There is also a concept called a no lien clause that is similar but slightly different to a lien waiver. A no lien clause is a clause contained in a contract between a property owner and a contractor, subcontractor, or service provider that prevents the possibility of filing a lien even before a project begins. A lien waiver, on the other hand, is typically signed after the work has been done but before the contractor files a lien. Most contractors should avoid signing a no lien clause unless they fully trust the person they’re working with because it voids your right to file a claim against the property, even if they never give you a cent. 

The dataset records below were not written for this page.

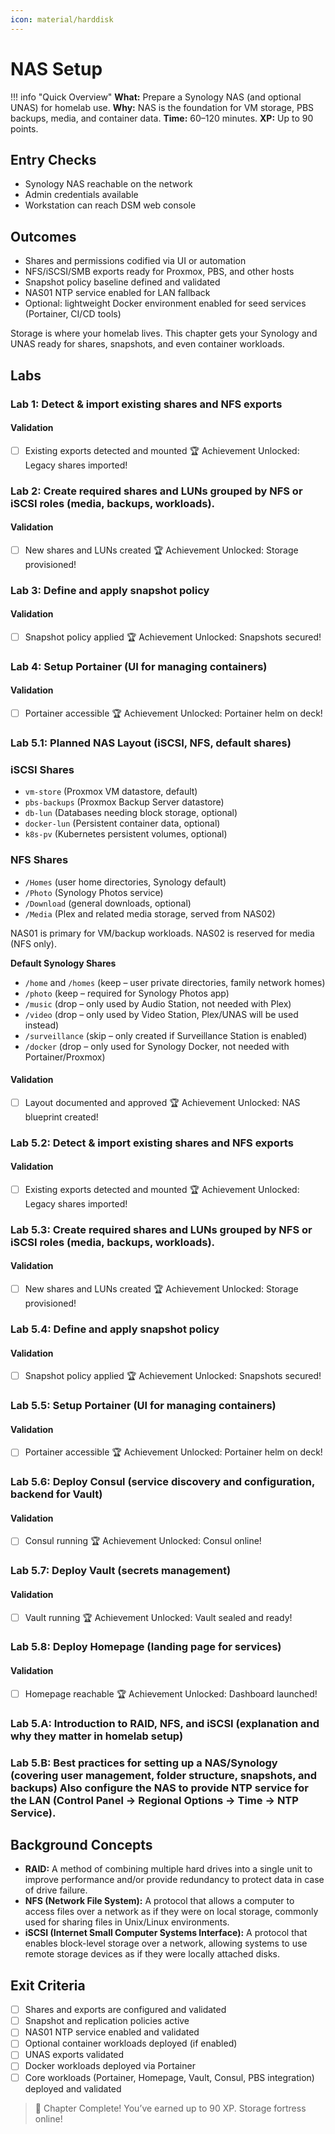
 ```yaml
---
icon: material/harddisk
---
```

# NAS Setup

!!! info "Quick Overview"
    **What:** Prepare a Synology NAS (and optional UNAS) for homelab use.
    **Why:** NAS is the foundation for VM storage, PBS backups, media, and container data.
    **Time:** 60–120 minutes.
    **XP:** Up to 90 points.

## Entry Checks
- Synology NAS reachable on the network
- Admin credentials available
- Workstation can reach DSM web console

## Outcomes
- Shares and permissions codified via UI or automation
- NFS/iSCSI/SMB exports ready for Proxmox, PBS, and other hosts
- Snapshot policy baseline defined and validated
- NAS01 NTP service enabled for LAN fallback
- Optional: lightweight Docker environment enabled for seed services (Portainer, CI/CD tools)

Storage is where your homelab lives. This chapter gets your Synology and UNAS ready for shares, snapshots, and even container workloads.

## Labs

### Lab 1: Detect & import existing shares and NFS exports

#### Validation
- [ ] Existing exports detected and mounted
🏆 Achievement Unlocked: Legacy shares imported!

### Lab 2: Create required shares and LUNs grouped by NFS or iSCSI roles (media, backups, workloads).

#### Validation
- [ ] New shares and LUNs created
🏆 Achievement Unlocked: Storage provisioned!

### Lab 3: Define and apply snapshot policy

#### Validation
- [ ] Snapshot policy applied
🏆 Achievement Unlocked: Snapshots secured!

### Lab 4: Setup Portainer (UI for managing containers)

#### Validation
- [ ] Portainer accessible
🏆 Achievement Unlocked: Portainer helm on deck!

### Lab 5.1: Planned NAS Layout (iSCSI, NFS, default shares)

### iSCSI Shares
- `vm-store` (Proxmox VM datastore, default)
- `pbs-backups` (Proxmox Backup Server datastore)
- `db-lun` (Databases needing block storage, optional)
- `docker-lun` (Persistent container data, optional)
- `k8s-pv` (Kubernetes persistent volumes, optional)

### NFS Shares
- `/Homes` (user home directories, Synology default)
- `/Photo` (Synology Photos service)
- `/Download` (general downloads, optional)
- `/Media` (Plex and related media storage, served from NAS02)

NAS01 is primary for VM/backup workloads. NAS02 is reserved for media (NFS only).

**Default Synology Shares**
- `/home` and `/homes` (keep – user private directories, family network homes)
- `/photo` (keep – required for Synology Photos app)
- `/music` (drop – only used by Audio Station, not needed with Plex)
- `/video` (drop – only used by Video Station, Plex/UNAS will be used instead)
- `/surveillance` (skip – only created if Surveillance Station is enabled)
- `/docker` (drop – only used for Synology Docker, not needed with Portainer/Proxmox)

#### Validation
- [ ] Layout documented and approved
🏆 Achievement Unlocked: NAS blueprint created!

### Lab 5.2: Detect & import existing shares and NFS exports

#### Validation
- [ ] Existing exports detected and mounted
🏆 Achievement Unlocked: Legacy shares imported!

### Lab 5.3: Create required shares and LUNs grouped by NFS or iSCSI roles (media, backups, workloads).

#### Validation
- [ ] New shares and LUNs created
🏆 Achievement Unlocked: Storage provisioned!

### Lab 5.4: Define and apply snapshot policy

#### Validation
- [ ] Snapshot policy applied
🏆 Achievement Unlocked: Snapshots secured!

### Lab 5.5: Setup Portainer (UI for managing containers)

#### Validation
- [ ] Portainer accessible
🏆 Achievement Unlocked: Portainer helm on deck!

### Lab 5.6: Deploy Consul (service discovery and configuration, backend for Vault)

#### Validation
- [ ] Consul running
🏆 Achievement Unlocked: Consul online!

### Lab 5.7: Deploy Vault (secrets management)

#### Validation
- [ ] Vault running
🏆 Achievement Unlocked: Vault sealed and ready!

### Lab 5.8: Deploy Homepage (landing page for services)

#### Validation
- [ ] Homepage reachable
🏆 Achievement Unlocked: Dashboard launched!

### Lab 5.A: Introduction to RAID, NFS, and iSCSI (explanation and why they matter in homelab setup)

### Lab 5.B: Best practices for setting up a NAS/Synology (covering user management, folder structure, snapshots, and backups) Also configure the NAS to provide NTP service for the LAN (Control Panel → Regional Options → Time → NTP Service).

## Background Concepts
- **RAID:** A method of combining multiple hard drives into a single unit to improve performance and/or provide redundancy to protect data in case of drive failure.
- **NFS (Network File System):** A protocol that allows a computer to access files over a network as if they were on local storage, commonly used for sharing files in Unix/Linux environments.
- **iSCSI (Internet Small Computer Systems Interface):** A protocol that enables block-level storage over a network, allowing systems to use remote storage devices as if they were locally attached disks.

## Exit Criteria
- [ ] Shares and exports are configured and validated
- [ ] Snapshot and replication policies active
- [ ] NAS01 NTP service enabled and validated
- [ ] Optional container workloads deployed (if enabled)
- [ ] UNAS exports validated
- [ ] Docker workloads deployed via Portainer
- [ ] Core workloads (Portainer, Homepage, Vault, Consul, PBS integration) deployed and validated

> 🎉 Chapter Complete! You’ve earned up to 90 XP. Storage fortress online!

hash-markStates With Required Lien Waiver Forms

While lien waivers are used all over the United States, 12 states have laws on the books that dictate what must be included in the formatting of a lien waiver. 

Those states are:

  • Arizona
  • California
  • Florida
  • Georgia
  • Massachusetts
  • Michigan
  • Mississippi
  • Missouri
  • Nevada
  • Texas
  • Utah
  • Wyoming

hash-markHow To Read a Lien Waiver

  • Determine whether or not you’ve been paid and, if not, when you expect to be paid
  • Make sure the waiver type matches the nature of the agreement 
  • Keep an eye out for overly complex language, and consult an attorney if you don’t understand
  • Note the length of the document
  • Don’t be afraid to ask for clarity 

hash-markLien Waivers Bottom Line

A lien waiver is a critical document in the construction industry that helps ensure payments are made and protects property owners from future liens. Understanding the different types of lien waivers, their importance, and how they work can help all parties involved in a construction project manage risks and ensure smooth financial transactions. Always consider consulting with a legal professional to navigate the specifics of lien waivers in your jurisdiction.